Nine Ways to Avoid HOA Conflict of Interest in Your Board
Being on the board of a homeowners association (HOA) means making decisions that put the interests of your community ahead of your own. That’s why it is especially important for board members to recognize and avoid conflicts of interest. Just the perception that a conflict exists can create issues and may even result in litigation.
So how can you make sure that you are not doing anything that could be seen as a conflict of interest? For starters, working with a knowledgeable property management company can help you avoid potentially sticky situations. Read the nine recommendations below for additional guidance for avoiding HOA board conflicts of interest.
1. Put your board duties first
As a board member, you are legally obligated to uphold your fiduciary duty to your HOA. You demonstrate this in two ways: through your duty of care and through your duty of loyalty.

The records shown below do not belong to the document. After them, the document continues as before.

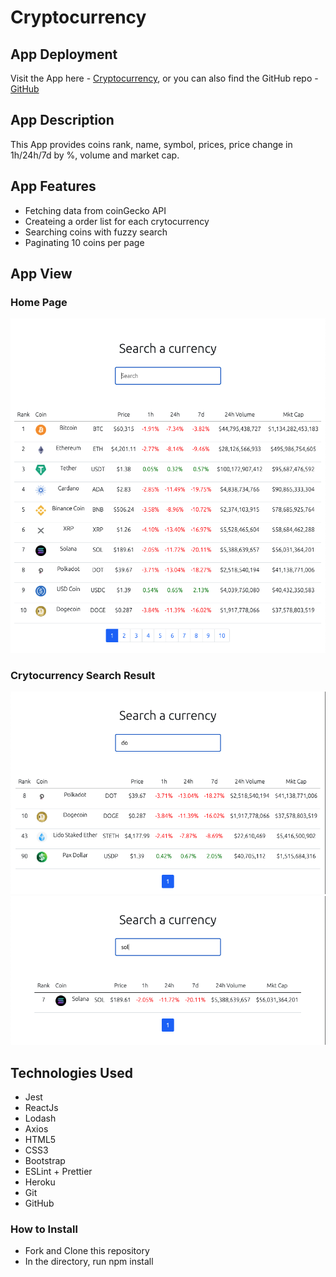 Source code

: 
# Cryptocurrency

## App Deployment

Visit the App here - [Cryptocurrency](https://cryptocurrency-au.herokuapp.com/), or you can also find the GitHub repo - [GitHub](https://github.com/gigi0310/Cryptocurrency)


## App Description

This App provides coins rank, name, symbol, prices, price change in 1h/24h/7d by %,  volume and market cap.


## App Features

* Fetching data from coinGecko API
* Createing a order list for each crytocurrency
* Searching coins with fuzzy search
* Paginating 10 coins per page


## App View

### Home Page

![picture](/AppLandingPage.png)

### Crytocurrency Search Result

![picture](/SearchResult1.png)
![picture](/SearchResult2.png)


## Technologies Used

* Jest
* ReactJs
* Lodash
* Axios
* HTML5
* CSS3
* Bootstrap
* ESLint + Prettier
* Heroku
* Git
* GitHub


### How to Install

- Fork and Clone this repository
- In the directory, run npm install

You must act with integrity, exercise good judgment and keep the association your top priority when making decisions.
2. Evaluate yourself
When performing your board duties, ask yourself:
Are there any influences (personal or outside) that might impact how I handle a particular transaction?
Do I have any relationships or knowledge that I should be disclosing?
Do I have outside responsibilities that might conflict with my board duties?
If you can honestly answer “no” to these questions, then you probably aren’t facing any HOA board conflicts of interest.
3. Learn to recognize potential HOA board conflicts of interest
On the other hand, if any of your decisions are influenced by personal or outside interests, you are probably facing a conflict of interest. An example of this would be if you owned a landscaping company and bid on the HOA’s contract for landscaping services.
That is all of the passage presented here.